Retrieving Untaxed, Ill-Gotten Assets

The Supreme Court of Pakistan resumed Suo Motu Case No. 2 of 2018 on hidden foreign accounts, highlighting institutional inaction, amnesty misuse, and legal loopholes obstructing recovery of untaxed assets abroad.

Retrieving Untaxed, Ill-Gotten Assets

The Supreme Court of Pakistan on November 15, 2024, heard after a lapse of more than six years, Suo Motu Case No. 2 of 2018 on ‘Maintaining of Foreign Accounts by Pakistani Citizens Without Disclosing the Same/Paying Taxes’, started on February 1, 2018. The constitutional bench adjourned the hearing asking the Federal Board of Revenue (FBR) and Federal Investigation Agency (FIA)  to file reports within two weeks. After many hearings, appointing of committees, and seeking assistance from some leading lawyers and experts in international public law, international treaties related to corruption and tax fraud, fiscal, business, and finance, the case remains unconcluded today—see details in a previous column published on April 6, 2024. 

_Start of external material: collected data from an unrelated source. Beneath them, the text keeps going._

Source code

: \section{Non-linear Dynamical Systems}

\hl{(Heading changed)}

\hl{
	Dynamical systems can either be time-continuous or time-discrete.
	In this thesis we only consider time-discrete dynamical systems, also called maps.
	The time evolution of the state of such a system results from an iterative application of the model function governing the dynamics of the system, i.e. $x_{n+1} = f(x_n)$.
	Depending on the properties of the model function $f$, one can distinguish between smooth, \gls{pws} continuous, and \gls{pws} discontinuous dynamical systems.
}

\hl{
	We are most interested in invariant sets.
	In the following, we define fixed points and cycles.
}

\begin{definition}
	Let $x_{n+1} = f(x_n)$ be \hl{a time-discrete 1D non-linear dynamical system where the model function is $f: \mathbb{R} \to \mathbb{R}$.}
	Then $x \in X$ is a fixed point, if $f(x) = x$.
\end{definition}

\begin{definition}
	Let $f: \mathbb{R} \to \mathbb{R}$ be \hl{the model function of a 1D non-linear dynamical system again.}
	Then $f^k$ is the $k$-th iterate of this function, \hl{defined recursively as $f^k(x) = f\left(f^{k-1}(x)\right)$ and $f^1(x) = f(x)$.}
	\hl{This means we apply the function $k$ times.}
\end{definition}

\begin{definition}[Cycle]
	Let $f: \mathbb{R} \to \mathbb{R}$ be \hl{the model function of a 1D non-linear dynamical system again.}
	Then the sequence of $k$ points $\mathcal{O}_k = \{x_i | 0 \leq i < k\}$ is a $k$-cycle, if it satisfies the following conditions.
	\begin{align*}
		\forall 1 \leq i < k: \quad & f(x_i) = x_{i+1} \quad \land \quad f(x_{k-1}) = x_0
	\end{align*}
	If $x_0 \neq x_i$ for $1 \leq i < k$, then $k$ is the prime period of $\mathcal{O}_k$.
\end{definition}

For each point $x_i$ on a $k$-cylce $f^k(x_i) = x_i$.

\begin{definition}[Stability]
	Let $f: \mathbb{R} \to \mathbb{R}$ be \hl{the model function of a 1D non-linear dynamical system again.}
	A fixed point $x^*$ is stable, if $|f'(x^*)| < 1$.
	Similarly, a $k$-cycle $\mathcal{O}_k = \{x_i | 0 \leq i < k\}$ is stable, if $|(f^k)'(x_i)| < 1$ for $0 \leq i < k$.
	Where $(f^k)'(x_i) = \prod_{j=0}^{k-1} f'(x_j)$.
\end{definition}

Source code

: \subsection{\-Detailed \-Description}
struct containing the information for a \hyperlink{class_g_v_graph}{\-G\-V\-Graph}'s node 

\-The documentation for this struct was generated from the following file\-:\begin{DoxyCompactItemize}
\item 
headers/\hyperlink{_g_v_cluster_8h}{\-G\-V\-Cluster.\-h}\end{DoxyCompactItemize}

The Constitution Petition No.72 of 2011, filed by Muhammad Ali Durrani, former Senator, and ex-minister, involving many common issues, was attached with a suo motu case [order dated June 12, 2018, reported as PLD 2018 Supreme Court 686]. Since the filing of this petition 13 years back, instead of retrieving looted wealth and untaxed assets stashed abroad, exposing and punishing the culprits, unprecedented immunities and amnesties extended, assuring “complete confidentiality” through unconstitutional laws, first by the government of Pakistan Muslims League (Nawaz)—[PMLN]  and then by the coalition government of Pakistan Tehreek-e-Insaf (PTI).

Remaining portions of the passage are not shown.